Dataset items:
○ ○ ○

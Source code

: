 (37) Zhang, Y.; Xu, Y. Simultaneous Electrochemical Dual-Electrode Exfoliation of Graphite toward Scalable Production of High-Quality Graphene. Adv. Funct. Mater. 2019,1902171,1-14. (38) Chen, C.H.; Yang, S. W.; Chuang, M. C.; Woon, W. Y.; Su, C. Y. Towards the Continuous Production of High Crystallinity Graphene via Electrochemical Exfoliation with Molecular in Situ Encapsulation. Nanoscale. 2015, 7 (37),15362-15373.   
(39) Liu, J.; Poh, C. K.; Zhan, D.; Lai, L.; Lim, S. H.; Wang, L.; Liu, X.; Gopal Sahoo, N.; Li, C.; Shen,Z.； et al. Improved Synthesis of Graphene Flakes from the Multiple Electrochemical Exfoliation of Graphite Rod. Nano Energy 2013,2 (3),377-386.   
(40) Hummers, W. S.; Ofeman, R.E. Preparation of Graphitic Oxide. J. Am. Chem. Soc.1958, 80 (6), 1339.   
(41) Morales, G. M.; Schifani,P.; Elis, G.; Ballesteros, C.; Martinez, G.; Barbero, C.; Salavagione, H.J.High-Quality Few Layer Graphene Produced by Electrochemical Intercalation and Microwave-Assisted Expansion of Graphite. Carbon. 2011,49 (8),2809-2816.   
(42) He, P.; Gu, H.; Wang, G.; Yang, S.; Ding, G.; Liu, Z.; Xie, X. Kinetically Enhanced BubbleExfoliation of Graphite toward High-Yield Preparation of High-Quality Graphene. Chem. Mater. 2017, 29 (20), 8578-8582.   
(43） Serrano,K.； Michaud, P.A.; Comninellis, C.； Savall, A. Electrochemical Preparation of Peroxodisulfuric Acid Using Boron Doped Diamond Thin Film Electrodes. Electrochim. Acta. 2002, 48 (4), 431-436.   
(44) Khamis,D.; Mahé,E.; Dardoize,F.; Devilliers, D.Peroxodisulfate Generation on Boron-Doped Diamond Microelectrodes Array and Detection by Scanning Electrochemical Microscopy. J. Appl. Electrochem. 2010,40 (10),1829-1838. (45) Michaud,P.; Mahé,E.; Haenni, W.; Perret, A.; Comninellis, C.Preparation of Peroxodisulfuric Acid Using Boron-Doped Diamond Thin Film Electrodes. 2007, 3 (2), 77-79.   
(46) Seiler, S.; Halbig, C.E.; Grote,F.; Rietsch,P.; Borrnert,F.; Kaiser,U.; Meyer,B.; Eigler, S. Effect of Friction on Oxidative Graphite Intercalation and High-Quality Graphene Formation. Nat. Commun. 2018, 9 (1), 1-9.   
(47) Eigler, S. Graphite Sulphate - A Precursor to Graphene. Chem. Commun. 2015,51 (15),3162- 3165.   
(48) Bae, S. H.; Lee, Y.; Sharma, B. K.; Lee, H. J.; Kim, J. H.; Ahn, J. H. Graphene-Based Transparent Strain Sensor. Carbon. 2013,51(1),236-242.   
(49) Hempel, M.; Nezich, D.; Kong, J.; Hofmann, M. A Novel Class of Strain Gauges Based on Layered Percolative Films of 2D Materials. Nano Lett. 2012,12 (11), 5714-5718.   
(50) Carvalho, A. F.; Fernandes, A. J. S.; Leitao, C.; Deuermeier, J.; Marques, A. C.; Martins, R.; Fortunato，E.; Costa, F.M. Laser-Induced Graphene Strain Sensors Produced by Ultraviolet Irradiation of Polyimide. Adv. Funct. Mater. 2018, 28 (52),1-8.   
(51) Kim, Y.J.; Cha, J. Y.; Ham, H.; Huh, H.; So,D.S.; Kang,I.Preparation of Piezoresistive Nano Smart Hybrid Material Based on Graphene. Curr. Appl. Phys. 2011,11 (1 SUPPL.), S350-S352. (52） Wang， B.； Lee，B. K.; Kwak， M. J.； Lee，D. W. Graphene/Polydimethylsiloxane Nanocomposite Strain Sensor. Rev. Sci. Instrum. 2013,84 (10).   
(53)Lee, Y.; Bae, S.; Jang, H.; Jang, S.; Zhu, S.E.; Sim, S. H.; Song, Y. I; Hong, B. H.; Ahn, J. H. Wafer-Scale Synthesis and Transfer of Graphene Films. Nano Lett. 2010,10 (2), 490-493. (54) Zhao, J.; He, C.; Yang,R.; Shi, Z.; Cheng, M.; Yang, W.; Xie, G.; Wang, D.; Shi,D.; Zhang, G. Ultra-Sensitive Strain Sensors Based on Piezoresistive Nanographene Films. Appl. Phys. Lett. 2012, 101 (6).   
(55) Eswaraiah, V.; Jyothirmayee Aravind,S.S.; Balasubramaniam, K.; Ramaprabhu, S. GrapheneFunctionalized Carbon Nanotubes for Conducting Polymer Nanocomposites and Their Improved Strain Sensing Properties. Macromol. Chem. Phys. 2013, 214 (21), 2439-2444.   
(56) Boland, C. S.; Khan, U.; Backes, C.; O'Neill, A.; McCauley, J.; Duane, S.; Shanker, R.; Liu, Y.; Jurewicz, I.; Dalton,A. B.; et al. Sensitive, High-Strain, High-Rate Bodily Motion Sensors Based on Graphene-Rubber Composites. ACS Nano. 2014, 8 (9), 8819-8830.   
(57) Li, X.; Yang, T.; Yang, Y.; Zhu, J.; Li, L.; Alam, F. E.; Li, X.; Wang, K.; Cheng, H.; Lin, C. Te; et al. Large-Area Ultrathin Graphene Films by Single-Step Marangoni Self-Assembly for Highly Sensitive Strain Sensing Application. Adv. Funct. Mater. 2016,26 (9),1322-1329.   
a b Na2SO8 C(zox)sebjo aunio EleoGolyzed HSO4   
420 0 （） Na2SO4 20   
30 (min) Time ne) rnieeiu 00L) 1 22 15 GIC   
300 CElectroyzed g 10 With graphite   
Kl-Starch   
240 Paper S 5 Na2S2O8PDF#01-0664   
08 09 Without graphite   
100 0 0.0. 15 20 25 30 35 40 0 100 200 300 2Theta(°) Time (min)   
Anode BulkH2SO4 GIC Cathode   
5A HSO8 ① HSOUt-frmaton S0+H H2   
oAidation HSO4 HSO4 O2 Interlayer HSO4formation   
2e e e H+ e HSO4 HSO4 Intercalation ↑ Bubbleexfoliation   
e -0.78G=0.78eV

○ ○ ○

** What you are asked to do **
Lines from the one containing "(55) Eswaraiah, V.;" through the last line of the records, restated word for word: that is the whole response.

** Final answer **
(55) Eswaraiah, V.; Jyothirmayee Aravind,S.S.; Balasubramaniam, K.; Ramaprabhu, S. GrapheneFunctionalized Carbon Nanotubes for Conducting Polymer Nanocomposites and Their Improved Strain Sensing Properties. Macromol. Chem. Phys. 2013, 214 (21), 2439-2444.   
(56) Boland, C. S.; Khan, U.; Backes, C.; O'Neill, A.; McCauley, J.; Duane, S.; Shanker, R.; Liu, Y.; Jurewicz, I.; Dalton,A. B.; et al. Sensitive, High-Strain, High-Rate Bodily Motion Sensors Based on Graphene-Rubber Composites. ACS Nano. 2014, 8 (9), 8819-8830.   
(57) Li, X.; Yang, T.; Yang, Y.; Zhu, J.; Li, L.; Alam, F. E.; Li, X.; Wang, K.; Cheng, H.; Lin, C. Te; et al. Large-Area Ultrathin Graphene Films by Single-Step Marangoni Self-Assembly for Highly Sensitive Strain Sensing Application. Adv. Funct. Mater. 2016,26 (9),1322-1329.   
a b Na2SO8 C(zox)sebjo aunio EleoGolyzed HSO4   
420 0 （） Na2SO4 20   
30 (min) Time ne) rnieeiu 00L) 1 22 15 GIC   
300 CElectroyzed g 10 With graphite   
Kl-Starch   
240 Paper S 5 Na2S2O8PDF#01-0664   
08 09 Without graphite   
100 0 0.0. 15 20 25 30 35 40 0 100 200 300 2Theta(°) Time (min)   
Anode BulkH2SO4 GIC Cathode   
5A HSO8 ① HSOUt-frmaton S0+H H2   
oAidation HSO4 HSO4 O2 Interlayer HSO4formation   
2e e e H+ e HSO4 HSO4 Intercalation ↑ Bubbleexfoliation   
e -0.78G=0.78eV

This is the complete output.